EXERCISE AIM: Could you find each line of the data below that contains the word "Heap" and copy those lines?

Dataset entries
=== Section Start ===

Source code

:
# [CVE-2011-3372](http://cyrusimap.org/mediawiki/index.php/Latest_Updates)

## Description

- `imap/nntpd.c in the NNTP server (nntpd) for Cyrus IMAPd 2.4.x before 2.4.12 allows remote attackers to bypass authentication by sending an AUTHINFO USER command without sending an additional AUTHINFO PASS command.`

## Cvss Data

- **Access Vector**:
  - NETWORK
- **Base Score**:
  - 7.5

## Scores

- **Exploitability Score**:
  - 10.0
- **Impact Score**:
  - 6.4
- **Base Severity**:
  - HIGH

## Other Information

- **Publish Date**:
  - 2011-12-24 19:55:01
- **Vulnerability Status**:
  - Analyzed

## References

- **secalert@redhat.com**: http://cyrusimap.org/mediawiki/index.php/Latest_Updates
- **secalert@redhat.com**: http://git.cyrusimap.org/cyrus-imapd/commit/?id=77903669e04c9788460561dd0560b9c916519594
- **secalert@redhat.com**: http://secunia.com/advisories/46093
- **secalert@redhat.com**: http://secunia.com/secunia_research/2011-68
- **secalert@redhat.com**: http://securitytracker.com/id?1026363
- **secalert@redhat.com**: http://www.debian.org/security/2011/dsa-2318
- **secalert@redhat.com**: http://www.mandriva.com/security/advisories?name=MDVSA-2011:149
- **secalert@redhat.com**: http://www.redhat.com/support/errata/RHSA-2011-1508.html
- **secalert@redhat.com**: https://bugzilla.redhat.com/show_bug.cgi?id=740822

=== Section End ===
=== Section Start ===

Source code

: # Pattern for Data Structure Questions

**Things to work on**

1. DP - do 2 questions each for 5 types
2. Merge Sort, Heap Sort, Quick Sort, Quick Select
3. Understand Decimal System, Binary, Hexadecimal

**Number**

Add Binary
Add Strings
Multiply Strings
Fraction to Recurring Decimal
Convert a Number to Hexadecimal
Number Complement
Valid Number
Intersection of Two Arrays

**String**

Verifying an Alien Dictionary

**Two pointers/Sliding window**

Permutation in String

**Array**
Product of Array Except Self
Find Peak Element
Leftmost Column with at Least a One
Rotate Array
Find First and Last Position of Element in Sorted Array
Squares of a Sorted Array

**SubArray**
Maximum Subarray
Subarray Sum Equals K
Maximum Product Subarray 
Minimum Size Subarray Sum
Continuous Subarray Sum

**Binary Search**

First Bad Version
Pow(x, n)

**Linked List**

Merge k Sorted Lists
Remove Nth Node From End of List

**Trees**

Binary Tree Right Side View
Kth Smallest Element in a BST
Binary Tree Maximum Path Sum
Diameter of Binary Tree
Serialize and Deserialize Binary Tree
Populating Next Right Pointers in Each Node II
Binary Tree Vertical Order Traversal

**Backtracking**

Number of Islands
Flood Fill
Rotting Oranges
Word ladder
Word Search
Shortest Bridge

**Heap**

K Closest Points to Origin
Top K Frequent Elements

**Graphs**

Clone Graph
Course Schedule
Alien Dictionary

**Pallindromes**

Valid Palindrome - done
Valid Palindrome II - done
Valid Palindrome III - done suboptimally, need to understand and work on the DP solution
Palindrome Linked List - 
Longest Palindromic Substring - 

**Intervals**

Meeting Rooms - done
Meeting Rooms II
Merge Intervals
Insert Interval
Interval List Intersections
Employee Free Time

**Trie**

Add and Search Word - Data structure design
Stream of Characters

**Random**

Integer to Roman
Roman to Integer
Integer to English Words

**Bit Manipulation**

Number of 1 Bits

=== Section End ===

WRITTEN ANSWER:
2. Merge Sort, Heap Sort, Quick Sort, Quick Select
**Heap**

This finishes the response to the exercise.